I don't like to make sweeping generalizations, but I have met a number of nitpicky Europeans. Take, for example, a Dutch guy I met here in Thailand. He's been coming to Thailand for 10 years and speaks the language well. Actually, I don't really know if he speaks Thai well because I don't speak Thai -- let's just say he can hold a lengthy conversation in Thai. I shared with him a few words of my limited vocabulary. He laughed and said (in a snooty tone of voice I might add), "Why do all Americans speak Thai like Americans?"
After a few moments of quiet deliberation, I replied, "Well, for one thing, we are... how shall I say... AMERICANS -- duh! And for another, until we know how something is pronounced correctly, how else would we say it -- we have only the sounds made by combinations of verbs and nouns known to us, in our language. So excuse me if I say something that sounds like 'may' instead of 'my' when it's spelled 'mai'."
He went on to thank the barkeep for the arrival of his drink by saying something that sounded, in English, like "Thank Yo-ow." He bulldozed his way through English like Frankenstein in a field of Daisies: monotone, droning, and coarse. I wanted to be a smartass and ask him why all Dutch people speak English like Dutch people. Actually Dutch people speak English very well, but there's still an accent.
That's the thing about English -- it's a forgiving language. People, Europeans for example, can massacre words when speaking them in their accented way and English speakers still understand what they're trying to say. We accept words pronounced 'the wrong way', like 'dis and dat' instead of 'this and that'... Hell, many native English speakers in America say 'dis and dat' themselves (they mostly live in the south). 'Yo-ow' instead of 'you' is acceptable, too, in the case of this Dutch guy.
Here in Thailand, the language is tonal, so the flexibility for speaking with the wrong inflection on certain syllables or for saying it the wrong way doesn't exist. You could try saying 'banana' and end up saying 'penis' very easily. That's why I never ask for bananas.

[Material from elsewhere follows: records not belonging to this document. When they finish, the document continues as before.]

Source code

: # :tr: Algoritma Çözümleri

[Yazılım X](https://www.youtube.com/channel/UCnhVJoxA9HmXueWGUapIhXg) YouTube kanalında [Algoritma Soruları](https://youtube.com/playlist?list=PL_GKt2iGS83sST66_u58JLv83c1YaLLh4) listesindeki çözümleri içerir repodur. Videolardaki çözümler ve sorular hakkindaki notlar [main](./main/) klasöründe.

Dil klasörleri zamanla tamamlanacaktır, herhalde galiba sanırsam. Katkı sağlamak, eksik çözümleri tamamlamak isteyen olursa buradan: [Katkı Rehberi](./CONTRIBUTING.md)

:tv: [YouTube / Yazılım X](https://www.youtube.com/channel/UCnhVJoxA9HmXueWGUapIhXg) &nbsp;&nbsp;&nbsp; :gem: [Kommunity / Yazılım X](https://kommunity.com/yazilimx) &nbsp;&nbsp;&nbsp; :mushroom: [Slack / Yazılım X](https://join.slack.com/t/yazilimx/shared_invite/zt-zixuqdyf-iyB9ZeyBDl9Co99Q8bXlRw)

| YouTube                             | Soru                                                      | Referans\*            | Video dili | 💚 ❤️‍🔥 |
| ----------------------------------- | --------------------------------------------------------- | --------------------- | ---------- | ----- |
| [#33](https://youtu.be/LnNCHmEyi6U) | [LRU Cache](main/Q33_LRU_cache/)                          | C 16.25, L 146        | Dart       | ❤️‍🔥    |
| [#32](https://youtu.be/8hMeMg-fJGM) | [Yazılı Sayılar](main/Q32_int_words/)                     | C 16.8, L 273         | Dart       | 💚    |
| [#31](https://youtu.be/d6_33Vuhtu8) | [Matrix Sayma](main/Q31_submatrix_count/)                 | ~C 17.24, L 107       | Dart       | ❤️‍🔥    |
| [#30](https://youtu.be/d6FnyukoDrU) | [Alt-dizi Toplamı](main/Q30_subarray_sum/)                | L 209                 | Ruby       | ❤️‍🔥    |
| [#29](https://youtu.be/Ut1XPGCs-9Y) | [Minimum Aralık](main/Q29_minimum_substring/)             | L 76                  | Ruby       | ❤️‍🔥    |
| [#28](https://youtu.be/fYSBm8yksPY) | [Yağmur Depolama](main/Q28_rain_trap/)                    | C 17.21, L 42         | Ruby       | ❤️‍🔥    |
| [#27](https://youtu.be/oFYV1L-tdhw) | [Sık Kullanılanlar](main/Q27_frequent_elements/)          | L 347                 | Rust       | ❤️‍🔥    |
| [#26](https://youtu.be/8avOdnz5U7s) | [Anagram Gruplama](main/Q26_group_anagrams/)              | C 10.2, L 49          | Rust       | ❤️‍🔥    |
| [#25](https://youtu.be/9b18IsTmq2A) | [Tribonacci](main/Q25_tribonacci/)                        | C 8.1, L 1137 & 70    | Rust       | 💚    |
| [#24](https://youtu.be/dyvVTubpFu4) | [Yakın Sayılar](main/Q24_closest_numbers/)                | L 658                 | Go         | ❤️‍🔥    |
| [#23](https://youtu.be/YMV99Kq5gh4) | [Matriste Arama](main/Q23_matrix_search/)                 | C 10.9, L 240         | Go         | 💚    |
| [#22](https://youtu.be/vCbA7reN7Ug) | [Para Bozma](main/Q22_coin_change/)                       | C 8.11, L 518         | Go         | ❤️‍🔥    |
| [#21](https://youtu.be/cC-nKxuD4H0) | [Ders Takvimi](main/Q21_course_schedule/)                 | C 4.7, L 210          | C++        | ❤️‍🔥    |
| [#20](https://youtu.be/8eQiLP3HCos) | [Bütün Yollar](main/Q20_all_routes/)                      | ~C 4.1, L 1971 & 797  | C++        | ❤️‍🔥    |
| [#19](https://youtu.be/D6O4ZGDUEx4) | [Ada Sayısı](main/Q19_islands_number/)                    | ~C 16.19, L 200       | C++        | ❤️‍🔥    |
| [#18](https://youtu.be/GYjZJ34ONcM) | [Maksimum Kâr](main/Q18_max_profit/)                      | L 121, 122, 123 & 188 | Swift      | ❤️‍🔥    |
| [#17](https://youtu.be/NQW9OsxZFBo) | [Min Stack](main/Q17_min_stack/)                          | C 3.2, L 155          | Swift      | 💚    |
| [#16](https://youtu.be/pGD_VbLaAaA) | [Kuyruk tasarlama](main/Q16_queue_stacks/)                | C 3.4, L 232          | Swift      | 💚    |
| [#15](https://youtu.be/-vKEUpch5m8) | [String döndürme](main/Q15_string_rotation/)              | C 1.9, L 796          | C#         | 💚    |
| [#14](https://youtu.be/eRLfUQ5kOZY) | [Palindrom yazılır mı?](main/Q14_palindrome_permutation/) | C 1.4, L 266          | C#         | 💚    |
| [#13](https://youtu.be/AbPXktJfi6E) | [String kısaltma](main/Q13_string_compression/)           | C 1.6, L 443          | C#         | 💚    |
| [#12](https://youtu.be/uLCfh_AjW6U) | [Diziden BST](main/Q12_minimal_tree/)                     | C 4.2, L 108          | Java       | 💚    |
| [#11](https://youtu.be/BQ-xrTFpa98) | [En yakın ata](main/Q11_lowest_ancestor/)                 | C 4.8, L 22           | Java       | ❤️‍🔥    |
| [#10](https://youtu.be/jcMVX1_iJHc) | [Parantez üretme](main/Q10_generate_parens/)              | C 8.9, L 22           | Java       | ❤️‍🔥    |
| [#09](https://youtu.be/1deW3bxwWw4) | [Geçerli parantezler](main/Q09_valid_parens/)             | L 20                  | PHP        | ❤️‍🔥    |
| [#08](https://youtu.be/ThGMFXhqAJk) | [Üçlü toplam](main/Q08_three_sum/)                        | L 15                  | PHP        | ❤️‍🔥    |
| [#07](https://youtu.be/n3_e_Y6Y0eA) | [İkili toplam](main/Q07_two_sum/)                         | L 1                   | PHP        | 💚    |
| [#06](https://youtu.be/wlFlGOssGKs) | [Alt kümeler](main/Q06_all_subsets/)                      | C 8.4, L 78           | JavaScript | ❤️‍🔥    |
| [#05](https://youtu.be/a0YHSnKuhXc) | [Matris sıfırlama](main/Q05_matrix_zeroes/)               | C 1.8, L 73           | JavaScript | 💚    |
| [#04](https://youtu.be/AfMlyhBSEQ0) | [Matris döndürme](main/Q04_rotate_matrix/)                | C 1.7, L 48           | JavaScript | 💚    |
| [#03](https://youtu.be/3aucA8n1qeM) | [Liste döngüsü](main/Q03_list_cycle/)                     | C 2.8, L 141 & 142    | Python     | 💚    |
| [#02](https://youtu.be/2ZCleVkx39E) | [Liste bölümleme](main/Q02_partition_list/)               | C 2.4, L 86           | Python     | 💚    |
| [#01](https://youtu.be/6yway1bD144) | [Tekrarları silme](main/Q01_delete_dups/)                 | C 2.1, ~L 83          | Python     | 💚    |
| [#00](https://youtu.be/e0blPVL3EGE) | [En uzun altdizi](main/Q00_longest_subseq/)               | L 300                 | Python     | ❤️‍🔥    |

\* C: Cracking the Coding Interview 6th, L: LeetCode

Americans, Canadians, English, and Australians are actually pretty lucky when it comes to travel because, at least in Asia, English is the 'bridge' language. If a person speaks a second language, be they Indian, Vietnamese, Cambodian, Thai, and even Chinese (granted, there are fewer of them), it's going to be English in most cases. I've met Europeans (and in this case, I use the word because I don't remember which country they were from) who say they have friends back home who won't travel because they don't speak English well enough to get by. They would be stuck, language-less and unable to communicate.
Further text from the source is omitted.